10:45- 11:00 Coffee Break

11:00- 12:00 Breakout Workshops

For Educators: Pedagogical Tools for Teaching Ethnography
First, Daigengna Duoer (Religious Studies) introduces how to use ArcGis Story Maps in undergraduate classes to foster engagement and visualize storytelling with interactive mapping tools. Second, Silke Werth (UCSB and Westmont College) and Beatrice Zani demonstrate how they have incorporated the Made in Taiwan project into different types of courses.

For Student Ethnographers: Exchanging Experiences, Finding Patterns
Li-Ting Chang (EALCS and CTS) leads students through sharing the stories they collected and exchanging fieldwork experiences as preparation for the student round-table.

12:00- 1:30 Lunch

1:30- 3:00 Ethnographers in Training
A storytelling roundtable from students’ perspectives! Students from McGill University, Westmont College,and UC Santa Barbara who have contributed to the Made in Taiwan project and shared their interviews on the CTS website and the CTS Youtube channel tell these life stories focusing on childhood experiences. Student leaders share patterns and findings that emerged from the previous workshop discussions.

3:00- 3:30 Coffee Break

3:30- 4:30 Implementing the Global Storytelling Project in the Classroom: Perspectives from Educators and Students
This roundtable is devoted to discussing questions about implementing a global ethnography project in the classroom from both educators’ and students’ perspectives. All workshop participants are welcome to ask questions about how to use Made in Taiwan in undergraduate courses.

Multicultural Center

5:00 – 7:15 “American Girl” (2021)—Film Screening and Conversation with Director Feng-I Fiona Roan, moderated by Beth Tsai (EALCS and CTS)
Set in 2003 during the global SARS epidemic in Taiwan, “American Girl” is an autobiographical family drama that follows a 13-year-old girl who is uprooted from LA unexpectedly when her mother is diagnosed with breast cancer. As the protagonist fights to return to the US in the story, her superficial search for freedom elsewhere is actually a deep ache for belonging somewhere, somehow.

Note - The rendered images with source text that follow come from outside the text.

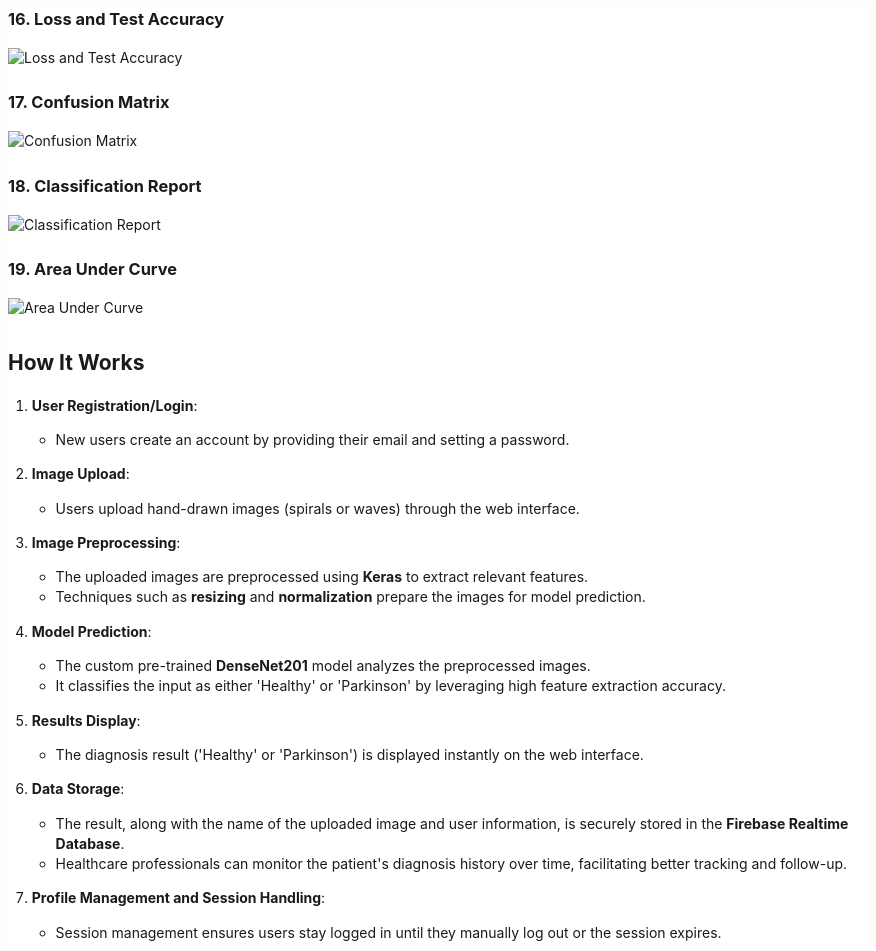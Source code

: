 ### 16. Loss and Test Accuracy  
<div>
    <img src="https://github.com/user-attachments/assets/656c25cb-7bba-45e3-a9da-d783edf20514" alt="Loss and Test Accuracy" width="500">
</div>

### 17. Confusion Matrix  
<div>
    <img src="https://github.com/user-attachments/assets/81ea4337-0799-4f49-8270-6f327c81aa4d" alt="Confusion Matrix" width="500">
</div>

### 18. Classification Report  
<div>
    <img src="https://github.com/user-attachments/assets/36192f92-0905-44bc-adc4-c9a6c0b64884" alt="Classification Report" width="500">
</div>

### 19. Area Under Curve  
<div>
    <img src="https://github.com/user-attachments/assets/c011be7e-9256-40a1-98b1-1b8bd43c3593" alt="Area Under Curve" width="500">
</div>


## How It Works  

1. **User Registration/Login**:  
   - New users create an account by providing their email and setting a password.  

2. **Image Upload**:  
   - Users upload hand-drawn images (spirals or waves) through the web interface.  

3. **Image Preprocessing**:  
   - The uploaded images are preprocessed using **Keras** to extract relevant features.  
   - Techniques such as **resizing** and **normalization** prepare the images for model prediction.

4. **Model Prediction**:  
   - The custom pre-trained **DenseNet201** model analyzes the preprocessed images.  
   - It classifies the input as either 'Healthy' or 'Parkinson' by leveraging high feature extraction accuracy.

5. **Results Display**:  
   - The diagnosis result ('Healthy' or 'Parkinson') is displayed instantly on the web interface.  

6. **Data Storage**:  
   - The result, along with the name of the uploaded image and user information, is securely stored in the **Firebase Realtime Database**.  
   - Healthcare professionals can monitor the patient's diagnosis history over time, facilitating better tracking and follow-up.

7. **Profile Management and Session Handling**:  
   - Session management ensures users stay logged in until they manually log out or the session expires.
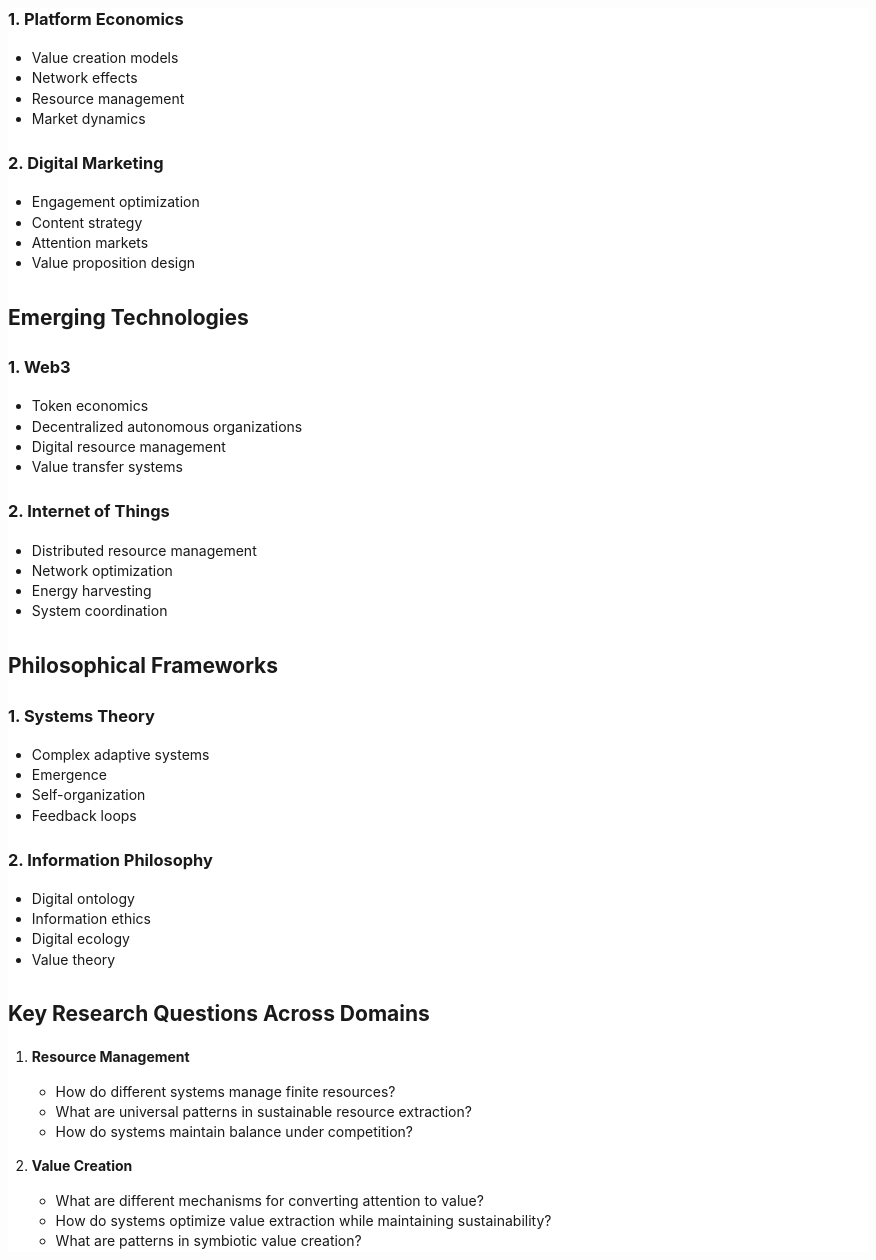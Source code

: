 ### 1. Platform Economics
- Value creation models
- Network effects
- Resource management
- Market dynamics

### 2. Digital Marketing
- Engagement optimization
- Content strategy
- Attention markets
- Value proposition design

## Emerging Technologies

### 1. Web3
- Token economics
- Decentralized autonomous organizations
- Digital resource management
- Value transfer systems

### 2. Internet of Things
- Distributed resource management
- Network optimization
- Energy harvesting
- System coordination

## Philosophical Frameworks

### 1. Systems Theory
- Complex adaptive systems
- Emergence
- Self-organization
- Feedback loops

### 2. Information Philosophy
- Digital ontology
- Information ethics
- Digital ecology
- Value theory

## Key Research Questions Across Domains

1. **Resource Management**
   - How do different systems manage finite resources?
   - What are universal patterns in sustainable resource extraction?
   - How do systems maintain balance under competition?

2. **Value Creation**
   - What are different mechanisms for converting attention to value?
   - How do systems optimize value extraction while maintaining sustainability?
   - What are patterns in symbiotic value creation?

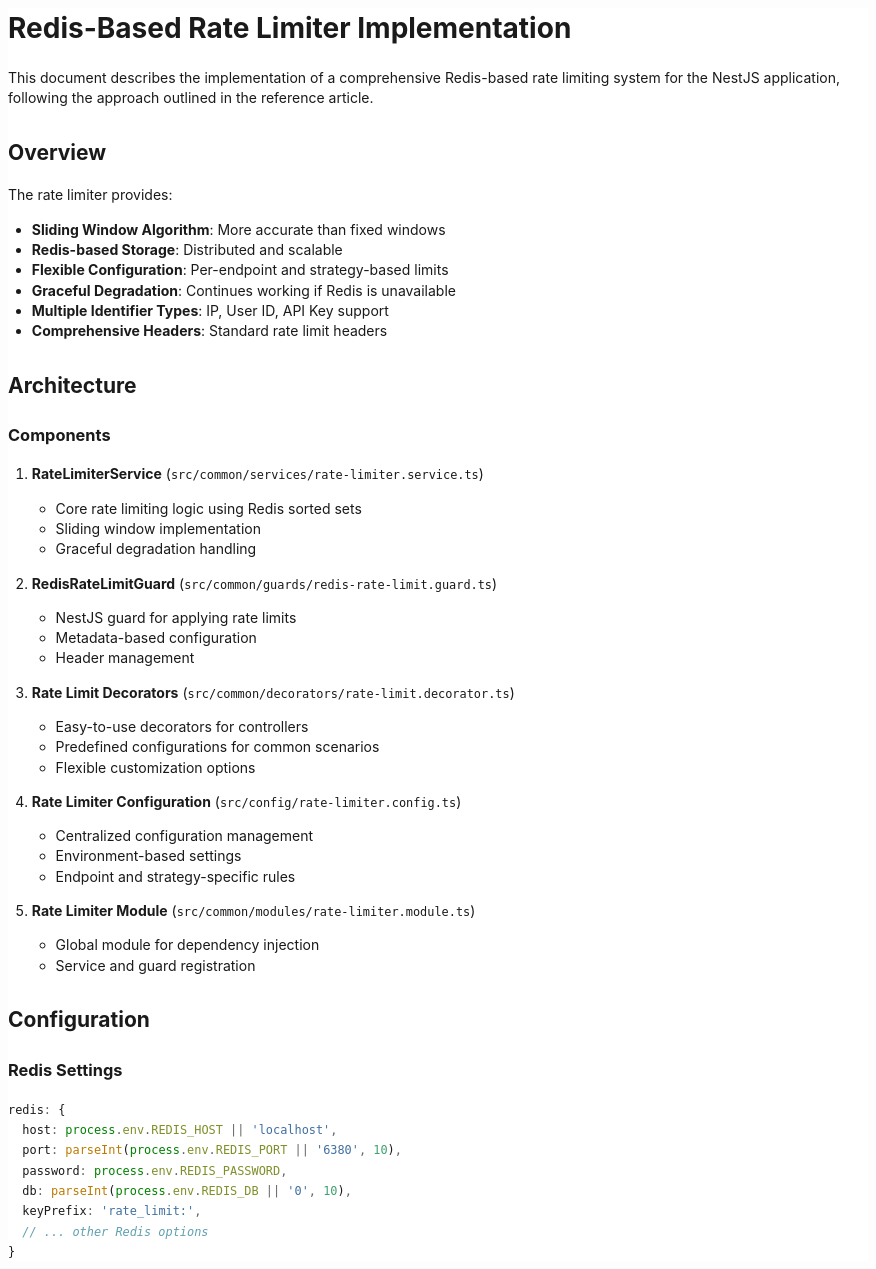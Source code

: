 # Redis-Based Rate Limiter Implementation

This document describes the implementation of a comprehensive Redis-based rate limiting system for the NestJS application, following the approach outlined in the reference article.

## Overview

The rate limiter provides:
- **Sliding Window Algorithm**: More accurate than fixed windows
- **Redis-based Storage**: Distributed and scalable
- **Flexible Configuration**: Per-endpoint and strategy-based limits
- **Graceful Degradation**: Continues working if Redis is unavailable
- **Multiple Identifier Types**: IP, User ID, API Key support
- **Comprehensive Headers**: Standard rate limit headers

## Architecture

### Components

1. **RateLimiterService** (`src/common/services/rate-limiter.service.ts`)
   - Core rate limiting logic using Redis sorted sets
   - Sliding window implementation
   - Graceful degradation handling

2. **RedisRateLimitGuard** (`src/common/guards/redis-rate-limit.guard.ts`)
   - NestJS guard for applying rate limits
   - Metadata-based configuration
   - Header management

3. **Rate Limit Decorators** (`src/common/decorators/rate-limit.decorator.ts`)
   - Easy-to-use decorators for controllers
   - Predefined configurations for common scenarios
   - Flexible customization options

4. **Rate Limiter Configuration** (`src/config/rate-limiter.config.ts`)
   - Centralized configuration management
   - Environment-based settings
   - Endpoint and strategy-specific rules

5. **Rate Limiter Module** (`src/common/modules/rate-limiter.module.ts`)
   - Global module for dependency injection
   - Service and guard registration

## Configuration

### Redis Settings
```typescript
redis: {
  host: process.env.REDIS_HOST || 'localhost',
  port: parseInt(process.env.REDIS_PORT || '6380', 10),
  password: process.env.REDIS_PASSWORD,
  db: parseInt(process.env.REDIS_DB || '0', 10),
  keyPrefix: 'rate_limit:',
  // ... other Redis options
}
```
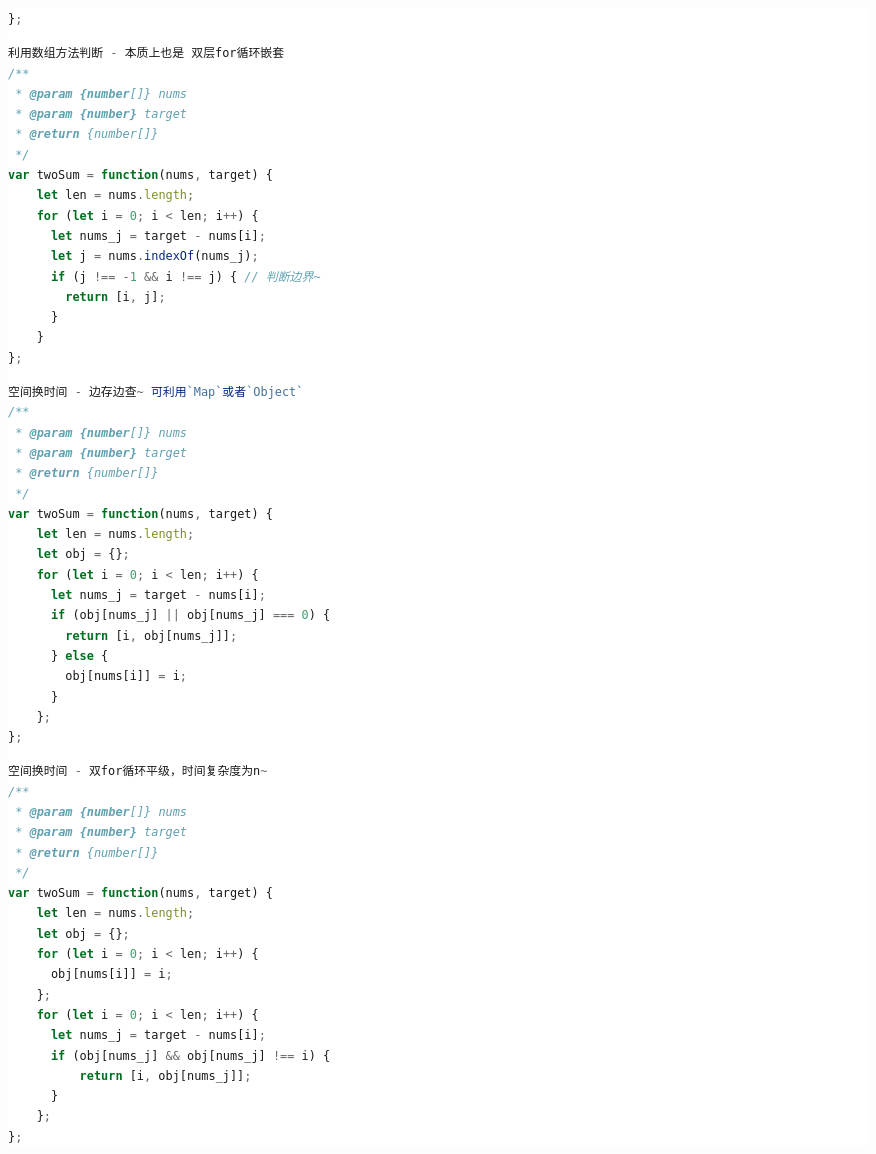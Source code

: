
```js
};
```

```js
利用数组方法判断 - 本质上也是 双层for循环嵌套
/**
 * @param {number[]} nums
 * @param {number} target
 * @return {number[]}
 */
var twoSum = function(nums, target) {
    let len = nums.length;
    for (let i = 0; i < len; i++) {
      let nums_j = target - nums[i];
      let j = nums.indexOf(nums_j);
      if (j !== -1 && i !== j) { // 判断边界~
        return [i, j];
      }
    }
};
```

```js
空间换时间 - 边存边查~ 可利用`Map`或者`Object`
/**
 * @param {number[]} nums
 * @param {number} target
 * @return {number[]}
 */
var twoSum = function(nums, target) {
    let len = nums.length;
    let obj = {};
    for (let i = 0; i < len; i++) {
      let nums_j = target - nums[i];
      if (obj[nums_j] || obj[nums_j] === 0) {
        return [i, obj[nums_j]];
      } else {
        obj[nums[i]] = i;
      }
    };
};
```

```js
空间换时间 - 双for循环平级，时间复杂度为n~
/**
 * @param {number[]} nums
 * @param {number} target
 * @return {number[]}
 */
var twoSum = function(nums, target) {
    let len = nums.length;
    let obj = {};
    for (let i = 0; i < len; i++) {
      obj[nums[i]] = i;
    };
    for (let i = 0; i < len; i++) {
      let nums_j = target - nums[i];
      if (obj[nums_j] && obj[nums_j] !== i) {
          return [i, obj[nums_j]];
      }
    };
};
```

8:00 Dinner at Louie’s California Bistro, Upham Hotel (For workshop participants only.)


Friday, April 7, 2023

Loma Pelona Center Room 1108

10:00- 11:00 Keynote II: “Noise, Silence and Unmoored Boundaries in Taiwanese Funerals,” Robert Weller (Boston University)

11:00- 11:15 Coffee Break

11:15- 12:30 Asking Strong Questions, Elevating Ethnographic Storytelling
In the first part of this workshop, Phung Su, President’s Postdoctoral Fellow at UC San Diego, introduces the power of storytelling as a key form of ethnographic research. Then, participants work in small groups, thinking through and rephrasing questions to encourage open and engaged storytelling between undergraduate students and adults of any age who grew up in Taiwan, and dissecting the ways we ask questions in order to develop ethical conversations with a purpose.

12:30- 2:00 Lunch

2:00- 3:15 Transpacific Studies in Action
Experts of global storytelling, including Lara Momesso (University of Central Lancaster), Helen Hess (University of Zürich), Brigit Knüsel-Adamec (University of Zürich and University of Bern), and Phung Su (UCSD) report from the field, describing their research in and about Taiwan within the country’s Asian context. Suma Ikeuchi (EALCS) moderates.

3:15- 3:30 Coffee Break

3:30- 4:30 Localizing Transnational Communities
In this roundtable discussion representatives of the community of Taiwanese in the US share their insights of both their memories of growing up in Taiwan and ways Taiwanese culture has taken root in California. Participants include Wen Chien, founder of the Lead with Purpose Foundation, Charles Yang, representative of TAH, Deana Chuang of NATWA, and Mayfair Yang, chair of East Asian Languages & Cultural Studies.

4:30- 5:00 The Future of Global Storytelling
Sabine Frühstück leads a brainstorming session about the future of global storytelling and the possibilities of expanding the Made in Taiwan project.

5:00- 5:45 Concluding Remarks and Award Ceremony for CTS Best Interview Award

7:00 Dinner TBD (For workshop participants only.)